About this task:
The material below contains a line with "### Sample Output 2" and a line with "- If removing the character at the". Copy exactly those two lines and all lines between them.

*** Begin section ***

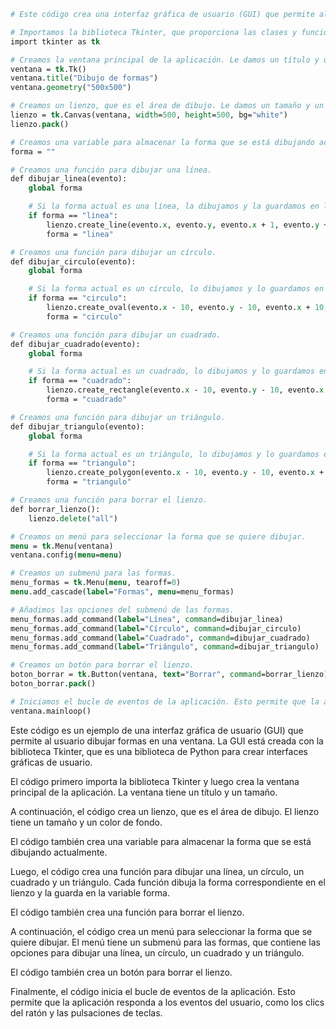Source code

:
 ```tcl
# Este código crea una interfaz gráfica de usuario (GUI) que permite al usuario dibujar formas en una ventana.

# Importamos la biblioteca Tkinter, que proporciona las clases y funciones necesarias para crear interfaces gráficas de usuario en Python.
import tkinter as tk

# Creamos la ventana principal de la aplicación. Le damos un título y un tamaño.
ventana = tk.Tk()
ventana.title("Dibujo de formas")
ventana.geometry("500x500")

# Creamos un lienzo, que es el área de dibujo. Le damos un tamaño y un color de fondo.
lienzo = tk.Canvas(ventana, width=500, height=500, bg="white")
lienzo.pack()

# Creamos una variable para almacenar la forma que se está dibujando actualmente.
forma = ""

# Creamos una función para dibujar una línea.
def dibujar_linea(evento):
    global forma

    # Si la forma actual es una línea, la dibujamos y la guardamos en la variable forma.
    if forma == "linea":
        lienzo.create_line(evento.x, evento.y, evento.x + 1, evento.y + 1, fill="black")
        forma = "linea"

# Creamos una función para dibujar un círculo.
def dibujar_circulo(evento):
    global forma

    # Si la forma actual es un círculo, lo dibujamos y lo guardamos en la variable forma.
    if forma == "circulo":
        lienzo.create_oval(evento.x - 10, evento.y - 10, evento.x + 10, evento.y + 10, fill="black")
        forma = "circulo"

# Creamos una función para dibujar un cuadrado.
def dibujar_cuadrado(evento):
    global forma

    # Si la forma actual es un cuadrado, lo dibujamos y lo guardamos en la variable forma.
    if forma == "cuadrado":
        lienzo.create_rectangle(evento.x - 10, evento.y - 10, evento.x + 10, evento.y + 10, fill="black")
        forma = "cuadrado"

# Creamos una función para dibujar un triángulo.
def dibujar_triangulo(evento):
    global forma

    # Si la forma actual es un triángulo, lo dibujamos y lo guardamos en la variable forma.
    if forma == "triangulo":
        lienzo.create_polygon(evento.x - 10, evento.y - 10, evento.x + 10, evento.y - 10, evento.x, evento.y + 10, fill="black")
        forma = "triangulo"

# Creamos una función para borrar el lienzo.
def borrar_lienzo():
    lienzo.delete("all")

# Creamos un menú para seleccionar la forma que se quiere dibujar.
menu = tk.Menu(ventana)
ventana.config(menu=menu)

# Creamos un submenú para las formas.
menu_formas = tk.Menu(menu, tearoff=0)
menu.add_cascade(label="Formas", menu=menu_formas)

# Añadimos las opciones del submenú de las formas.
menu_formas.add_command(label="Línea", command=dibujar_linea)
menu_formas.add_command(label="Círculo", command=dibujar_circulo)
menu_formas.add_command(label="Cuadrado", command=dibujar_cuadrado)
menu_formas.add_command(label="Triángulo", command=dibujar_triangulo)

# Creamos un botón para borrar el lienzo.
boton_borrar = tk.Button(ventana, text="Borrar", command=borrar_lienzo)
boton_borrar.pack()

# Iniciamos el bucle de eventos de la aplicación. Esto permite que la aplicación responda a los eventos del usuario, como los clics del ratón y las pulsaciones de teclas.
ventana.mainloop()
```

Este código es un ejemplo de una interfaz gráfica de usuario (GUI) que permite al usuario dibujar formas en una ventana. La GUI está creada con la biblioteca Tkinter, que es una biblioteca de Python para crear interfaces gráficas de usuario.

El código primero importa la biblioteca Tkinter y luego crea la ventana principal de la aplicación. La ventana tiene un título y un tamaño.

A continuación, el código crea un lienzo, que es el área de dibujo. El lienzo tiene un tamaño y un color de fondo.

El código también crea una variable para almacenar la forma que se está dibujando actualmente.

Luego, el código crea una función para dibujar una línea, un círculo, un cuadrado y un triángulo. Cada función dibuja la forma correspondiente en el lienzo y la guarda en la variable forma.

El código también crea una función para borrar el lienzo.

A continuación, el código crea un menú para seleccionar la forma que se quiere dibujar. El menú tiene un submenú para las formas, que contiene las opciones para dibujar una línea, un círculo, un cuadrado y un triángulo.

El código también crea un botón para borrar el lienzo.

Finalmente, el código inicia el bucle de eventos de la aplicación. Esto permite que la aplicación responda a los eventos del usuario, como los clics del ratón y las pulsaciones de teclas.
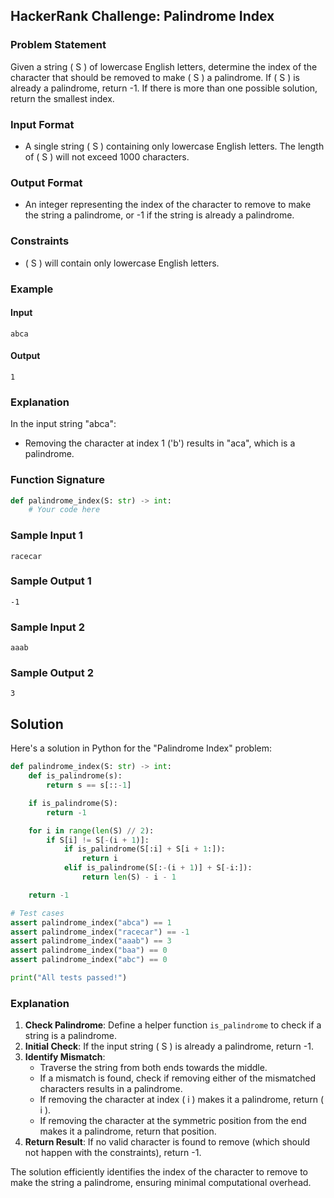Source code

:## HackerRank Challenge: Palindrome Index

### Problem Statement

Given a string \( S \) of lowercase English letters, determine the index of the character that should be removed to make \( S \) a palindrome. If \( S \) is already a palindrome, return -1. If there is more than one possible solution, return the smallest index.

### Input Format

- A single string \( S \) containing only lowercase English letters. The length of \( S \) will not exceed 1000 characters.

### Output Format

- An integer representing the index of the character to remove to make the string a palindrome, or -1 if the string is already a palindrome.

### Constraints

- \( S \) will contain only lowercase English letters.

### Example

#### Input
```
abca
```

#### Output
```
1
```

### Explanation

In the input string "abca":
- Removing the character at index 1 ('b') results in "aca", which is a palindrome.

### Function Signature
```python
def palindrome_index(S: str) -> int:
    # Your code here
```

### Sample Input 1
```
racecar
```

### Sample Output 1
```
-1
```

### Sample Input 2
```
aaab
```

### Sample Output 2
```
3
```

## Solution

Here's a solution in Python for the "Palindrome Index" problem:

```python
def palindrome_index(S: str) -> int:
    def is_palindrome(s):
        return s == s[::-1]

    if is_palindrome(S):
        return -1

    for i in range(len(S) // 2):
        if S[i] != S[-(i + 1)]:
            if is_palindrome(S[:i] + S[i + 1:]):
                return i
            elif is_palindrome(S[:-(i + 1)] + S[-i:]):
                return len(S) - i - 1

    return -1

# Test cases
assert palindrome_index("abca") == 1
assert palindrome_index("racecar") == -1
assert palindrome_index("aaab") == 3
assert palindrome_index("baa") == 0
assert palindrome_index("abc") == 0

print("All tests passed!")
```

### Explanation

1. **Check Palindrome**: Define a helper function `is_palindrome` to check if a string is a palindrome.
2. **Initial Check**: If the input string \( S \) is already a palindrome, return -1.
3. **Identify Mismatch**:
   - Traverse the string from both ends towards the middle.
   - If a mismatch is found, check if removing either of the mismatched characters results in a palindrome.
   - If removing the character at index \( i \) makes it a palindrome, return \( i \).
   - If removing the character at the symmetric position from the end makes it a palindrome, return that position.
4. **Return Result**: If no valid character is found to remove (which should not happen with the constraints), return -1.

The solution efficiently identifies the index of the character to remove to make the string a palindrome, ensuring minimal computational overhead.
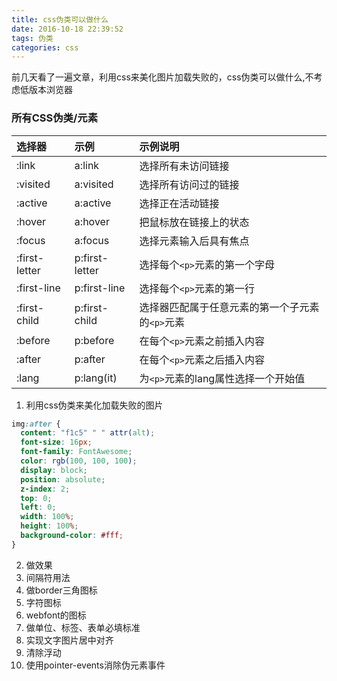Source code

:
 ```yaml
---
title: css伪类可以做什么
date: 2016-10-18 22:39:52
tags: 伪类
categories: css
---
```

前几天看了一遍文章，利用css来美化图片加载失败的，css伪类可以做什么,不考虑低版本浏览器

<!--more-->

### 所有CSS伪类/元素

| 选择器      | 示例     | 示例说明  |
| :------------- |:-----------|:-----------|
| :link      | a:link | 选择所有未访问链接 |
| :visited   | a:visited | 选择所有访问过的链接 |
| :active    | a:active | 选择正在活动链接 |
| :hover     | a:hover | 把鼠标放在链接上的状态 |
| :focus     | a:focus | 选择元素输入后具有焦点 |
| :first-letter  | p:first-letter | 选择每个`<p>`元素的第一个字母 |
| :first-line   | p:first-line | 选择每个`<p>`元素的第一行 |
| :first-child  | p:first-child | 选择器匹配属于任意元素的第一个子元素的`<p>`元素 |
| :before     | p:before | 在每个`<p>`元素之前插入内容 |
| :after      | p:after | 在每个`<p>`元素之后插入内容 |
| :lang      | p:lang(it) | 为`<p>`元素的lang属性选择一个开始值 |


1. 利用css伪类来美化加载失败的图片

```CSS
img:after {  
  content: "f1c5" " " attr(alt);
  font-size: 16px;
  font-family: FontAwesome;
  color: rgb(100, 100, 100);
  display: block;
  position: absolute;
  z-index: 2;
  top: 0;
  left: 0;
  width: 100%;
  height: 100%;
  background-color: #fff;
}
```

2. 做效果
3. 间隔符用法
4. 做border三角图标
5. 字符图标
6. webfont的图标
7. 做单位、标签、表单必填标准
8. 实现文字图片居中对齐
9. 清除浮动
10. 使用pointer-events消除伪元素事件
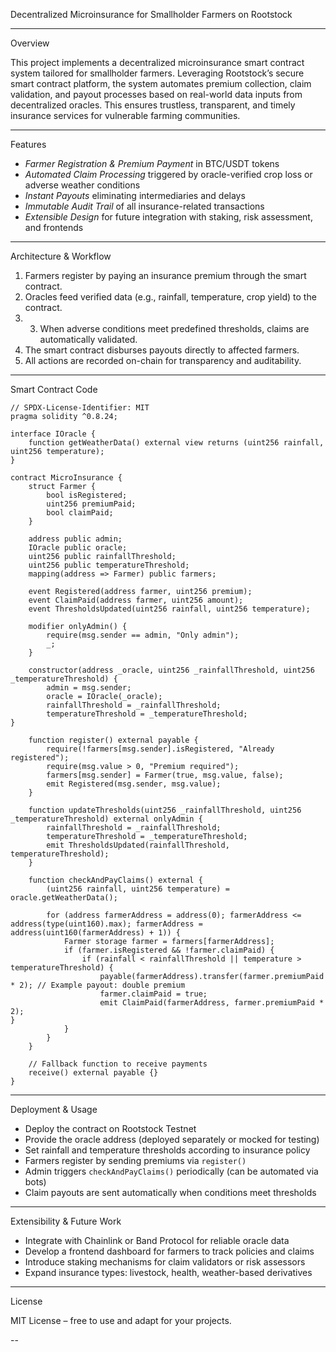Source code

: Decentralized Microinsurance for Smallholder Farmers on Rootstock

---

Overview

This project implements a decentralized microinsurance smart contract system tailored for smallholder farmers. Leveraging Rootstock’s secure smart contract platform, the system automates premium collection, claim validation, and payout processes based on real-world data inputs from decentralized oracles. This ensures trustless, transparent, and timely insurance services for vulnerable farming communities.

---

Features

- *Farmer Registration & Premium Payment* in BTC/USDT tokens  
- *Automated Claim Processing* triggered by oracle-verified crop loss or adverse weather conditions  
- *Instant Payouts* eliminating intermediaries and delays  
- *Immutable Audit Trail* of all insurance-related transactions  
- *Extensible Design* for future integration with staking, risk assessment, and frontends

---

Architecture & Workflow

1. Farmers register by paying an insurance premium through the smart contract.  
2. Oracles feed verified data (e.g., rainfall, temperature, crop yield) to the contract.
3. 3. When adverse conditions meet predefined thresholds, claims are automatically validated.  
4. The smart contract disburses payouts directly to affected farmers.  
5. All actions are recorded on-chain for transparency and auditability.

---

Smart Contract Code

```solidity
// SPDX-License-Identifier: MIT
pragma solidity ^0.8.24;

interface IOracle {
    function getWeatherData() external view returns (uint256 rainfall, uint256 temperature);
}

contract MicroInsurance {
    struct Farmer {
        bool isRegistered;
        uint256 premiumPaid;
        bool claimPaid;
    }

    address public admin;
    IOracle public oracle;
    uint256 public rainfallThreshold;
    uint256 public temperatureThreshold;
    mapping(address => Farmer) public farmers;

    event Registered(address farmer, uint256 premium);
    event ClaimPaid(address farmer, uint256 amount);
    event ThresholdsUpdated(uint256 rainfall, uint256 temperature);

    modifier onlyAdmin() {
        require(msg.sender == admin, "Only admin");
        _;
    }

    constructor(address _oracle, uint256 _rainfallThreshold, uint256 _temperatureThreshold) {
        admin = msg.sender;
        oracle = IOracle(_oracle);
        rainfallThreshold = _rainfallThreshold;
        temperatureThreshold = _temperatureThreshold;
}

    function register() external payable {
        require(!farmers[msg.sender].isRegistered, "Already registered");
        require(msg.value > 0, "Premium required");
        farmers[msg.sender] = Farmer(true, msg.value, false);
        emit Registered(msg.sender, msg.value);
    }

    function updateThresholds(uint256 _rainfallThreshold, uint256 _temperatureThreshold) external onlyAdmin {
        rainfallThreshold = _rainfallThreshold;
        temperatureThreshold = _temperatureThreshold;
        emit ThresholdsUpdated(rainfallThreshold, temperatureThreshold);
    }

    function checkAndPayClaims() external {
        (uint256 rainfall, uint256 temperature) = oracle.getWeatherData();

        for (address farmerAddress = address(0); farmerAddress <= address(type(uint160).max); farmerAddress = address(uint160(farmerAddress) + 1)) {
            Farmer storage farmer = farmers[farmerAddress];
            if (farmer.isRegistered && !farmer.claimPaid) {
                if (rainfall < rainfallThreshold || temperature > temperatureThreshold) {
                    payable(farmerAddress).transfer(farmer.premiumPaid * 2); // Example payout: double premium
                    farmer.claimPaid = true;
                    emit ClaimPaid(farmerAddress, farmer.premiumPaid * 2);
}
            }
        }
    }

    // Fallback function to receive payments
    receive() external payable {}
}
```

---

Deployment & Usage

- Deploy the contract on Rootstock Testnet  
- Provide the oracle address (deployed separately or mocked for testing)  
- Set rainfall and temperature thresholds according to insurance policy  
- Farmers register by sending premiums via `register()`  
- Admin triggers `checkAndPayClaims()` periodically (can be automated via bots)  
- Claim payouts are sent automatically when conditions meet thresholds  

---

Extensibility & Future Work

- Integrate with Chainlink or Band Protocol for reliable oracle data  
- Develop a frontend dashboard for farmers to track policies and claims  
- Introduce staking mechanisms for claim validators or risk assessors  
- Expand insurance types: livestock, health, weather-based derivatives  

---

License

MIT License – free to use and adapt for your projects.

--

*** End section ***

Exercise response:
### Sample Output 2
```
3
```

## Solution

Here's a solution in Python for the "Palindrome Index" problem:

```python
def palindrome_index(S: str) -> int:
    def is_palindrome(s):
        return s == s[::-1]

    if is_palindrome(S):
        return -1

    for i in range(len(S) // 2):
        if S[i] != S[-(i + 1)]:
            if is_palindrome(S[:i] + S[i + 1:]):
                return i
            elif is_palindrome(S[:-(i + 1)] + S[-i:]):
                return len(S) - i - 1

    return -1

# Test cases
assert palindrome_index("abca") == 1
assert palindrome_index("racecar") == -1
assert palindrome_index("aaab") == 3
assert palindrome_index("baa") == 0
assert palindrome_index("abc") == 0

print("All tests passed!")
```

### Explanation

1. **Check Palindrome**: Define a helper function `is_palindrome` to check if a string is a palindrome.
2. **Initial Check**: If the input string \( S \) is already a palindrome, return -1.
3. **Identify Mismatch**:
   - Traverse the string from both ends towards the middle.
   - If a mismatch is found, check if removing either of the mismatched characters results in a palindrome.
   - If removing the character at index \( i \) makes it a palindrome, return \( i \).
   - If removing the character at the symmetric position from the end makes it a palindrome, return that position.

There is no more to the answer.